Province of Canada
Québec’s entry into Confederation is deeply tied to that of Ontario's. Together, the two were united into the Province of Canada in 1840, in response to the rebellions in Lower and Upper Canada, and the Durham Report of 1839.
The Act of Union established a single colony made up of Canada East (Québec) and Canada West (Ontario) governed by a single legislature. The British government, and English-speaking elites in both Canada East and West, hoped that the large French Canadian community would be submerged, and assimilated, within a single colony.
However, the common political system and the tensions it created between the French and English communities — along with a collection of sharply divided political parties in each region — created years of political deadlock that made the united colony difficult to govern. By the 1860s, leaders in both regions were pressing for change.
Case for Confederation
By 1858, George-Étienne Cartier, co-prime minister of the Province of Canada (along with Canada West's John A. Macdonald), favoured splitting up the two Canadas into separate provinces, and joining each one in a federal union with the other British North American colonies (New Brunswick, Nova Scotia, Prince Edward Island and Newfoundland and Labrador). Cartier and pro-Confederation forces in Canada East focused on four arguments:
- Political deadlock had made the Province of Canada almost impossible to govern. Proponents believed Confederation would allow a new federal government to make national decisions, while letting individual provinces find local solutions. As a self-governing province, Québec could safeguard French Canadian interests.
- Confederation would strengthen the wider economy.
- Britain had supported the losing South in the American Civil War, and some Canadians feared the victorious North would attack Canada in revenge. They believed creating a new country would blunt the desire for revenge.
- A federal government would be able to build a transcontinental railroad that would boost the economy and tie the colonies together.
Additionally, Canada’s Reciprocity Agreement with the United States expired in 1866, meaning Québec would soon lose access to that market. Supporters of Confederation argued that a merger with the other British North America colonies would provide better access to their markets.
Cartier and another Conservative, Alexander Tilloch Galt, agreed that Canada’s government would study the idea of a federal union of British North America. In 1864, Cartier represented Canada East at the Charlottetown Conference, where Confederation was agreed to.

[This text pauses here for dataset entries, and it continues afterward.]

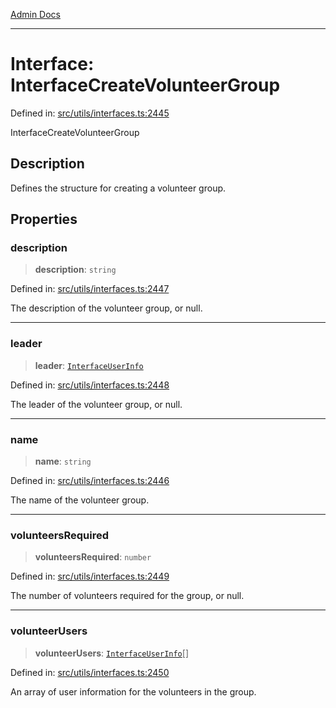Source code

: [Admin Docs](/)

***

# Interface: InterfaceCreateVolunteerGroup

Defined in: [src/utils/interfaces.ts:2445](https://github.com/PalisadoesFoundation/talawa-admin/blob/main/src/utils/interfaces.ts#L2445)

InterfaceCreateVolunteerGroup

## Description

Defines the structure for creating a volunteer group.

## Properties

### description

> **description**: `string`

Defined in: [src/utils/interfaces.ts:2447](https://github.com/PalisadoesFoundation/talawa-admin/blob/main/src/utils/interfaces.ts#L2447)

The description of the volunteer group, or null.

***

### leader

> **leader**: [`InterfaceUserInfo`](InterfaceUserInfo.md)

Defined in: [src/utils/interfaces.ts:2448](https://github.com/PalisadoesFoundation/talawa-admin/blob/main/src/utils/interfaces.ts#L2448)

The leader of the volunteer group, or null.

***

### name

> **name**: `string`

Defined in: [src/utils/interfaces.ts:2446](https://github.com/PalisadoesFoundation/talawa-admin/blob/main/src/utils/interfaces.ts#L2446)

The name of the volunteer group.

***

### volunteersRequired

> **volunteersRequired**: `number`

Defined in: [src/utils/interfaces.ts:2449](https://github.com/PalisadoesFoundation/talawa-admin/blob/main/src/utils/interfaces.ts#L2449)

The number of volunteers required for the group, or null.

***

### volunteerUsers

> **volunteerUsers**: [`InterfaceUserInfo`](InterfaceUserInfo.md)[]

Defined in: [src/utils/interfaces.ts:2450](https://github.com/PalisadoesFoundation/talawa-admin/blob/main/src/utils/interfaces.ts#L2450)

An array of user information for the volunteers in the group.
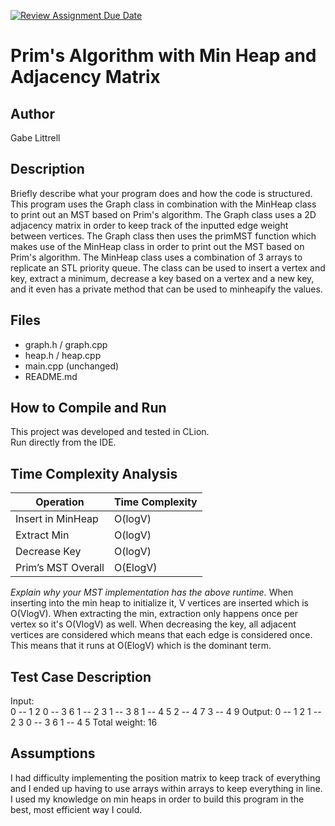 [![Review Assignment Due Date](https://classroom.github.com/assets/deadline-readme-button-22041afd0340ce965d47ae6ef1cefeee28c7c493a6346c4f15d667ab976d596c.svg)](https://classroom.github.com/a/K_t6ffJX)
# Prim's Algorithm with Min Heap and Adjacency Matrix

## Author
Gabe Littrell

## Description
Briefly describe what your program does and how the code is structured.
This program uses the Graph class in combination with the MinHeap class to print out an MST based on Prim's algorithm. 
The Graph class uses a 2D adjacency matrix in order to keep track of the inputted edge weight between vertices. The 
Graph class then uses the primMST function which makes use of the MinHeap class in order to print out the MST based on 
Prim's algorithm. The MinHeap class uses a combination of 3 arrays to replicate an STL priority queue. The class can be 
used to insert a vertex and key, extract a minimum, decrease a key based on a vertex and a new key, and it even has a 
private method that can be used to minheapify the values.
## Files
- graph.h / graph.cpp
- heap.h / heap.cpp
- main.cpp (unchanged)
- README.md

## How to Compile and Run
This project was developed and tested in CLion.  
Run directly from the IDE.

## Time Complexity Analysis


| Operation            | Time Complexity |
|----------------------|-----------------|
| Insert in MinHeap    | O(logV)         |
| Extract Min          | O(logV)         |
| Decrease Key         | O(logV)         |
| Prim’s MST Overall   | O(ElogV)        |

_Explain why your MST implementation has the above runtime._
When inserting into the min heap to initialize it, V vertices are inserted which is O(VlogV). When extracting the min,
extraction only happens once per vertex so it's O(VlogV) as well. When decreasing the key, all adjacent vertices are 
considered which means that each edge is considered once. This means that it runs at O(ElogV) which is the dominant 
term.

## Test Case Description

Input:  
0 -- 1  2
0 -- 3  6
1 -- 2  3
1 -- 3  8
1 -- 4  5
2 -- 4  7
3 -- 4  9
Output:
0 -- 1  2
1 -- 2  3
0 -- 3  6
1 -- 4  5
Total weight: 16

## Assumptions
I had difficulty implementing the position matrix to keep track of everything and I ended up having to use arrays within 
arrays to keep everything in line. I used my knowledge on min heaps in order to build this program in the best, most 
efficient way I could.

He also attended the Québec Conference, where the details of the new country were ironed out.
Jean-Baptiste-Éric Dorion led French Canadian resistance to Confederation. He founded the newspaper L’Avenir, and used it as a pulpit from which to attack Confederation.
“I oppose Confederation because I foresee innumerable difficulties with the joint powers given to the local and general governments in several areas. These conflicts will always be resolved in favour of the general government and to the detriment of the often legitimate claims of the provinces,” he wrote.
Antoine-Aimé Dorion, the Liberal leader in Canada East, opposed Confederation on the grounds that including the Maritime colonies would increase the financial burden on the Province of Canada, and that it could jeopardize the independence of each province. He wanted citizens with the franchise to vote on the issue.
Pro-Confederation forces led by Cartier, Galt and Hector-Louis Langevin won the support of the Catholic Church, and some of the public, by arguing that Confederation (and the division of the two Canadas into separate provinces) would give French Canadians back their provincial identity and a provincial capital.
Dominion of Canada Emerges
The British Parliament passed the British North America Act in March 1867. Canada East left the Province of Canada and joined the Dominion of Canada on 1 July 1867. The change drew little public reaction inside Québec, and newspapers merely reported on the few events organized to mark the day.
Québec's “Fathers of Confederation” are the men who attended one or more of the conferences at Charlottetown, Québec City and London. The list includes Sir George-Étienne Cartier, Jean-Charles Chapais, Sir Alexander Tilloch Galt, Sir Hector-Louis Langevin, Thomas D’Arcy McGee and Sir Étienne-Paschal Taché.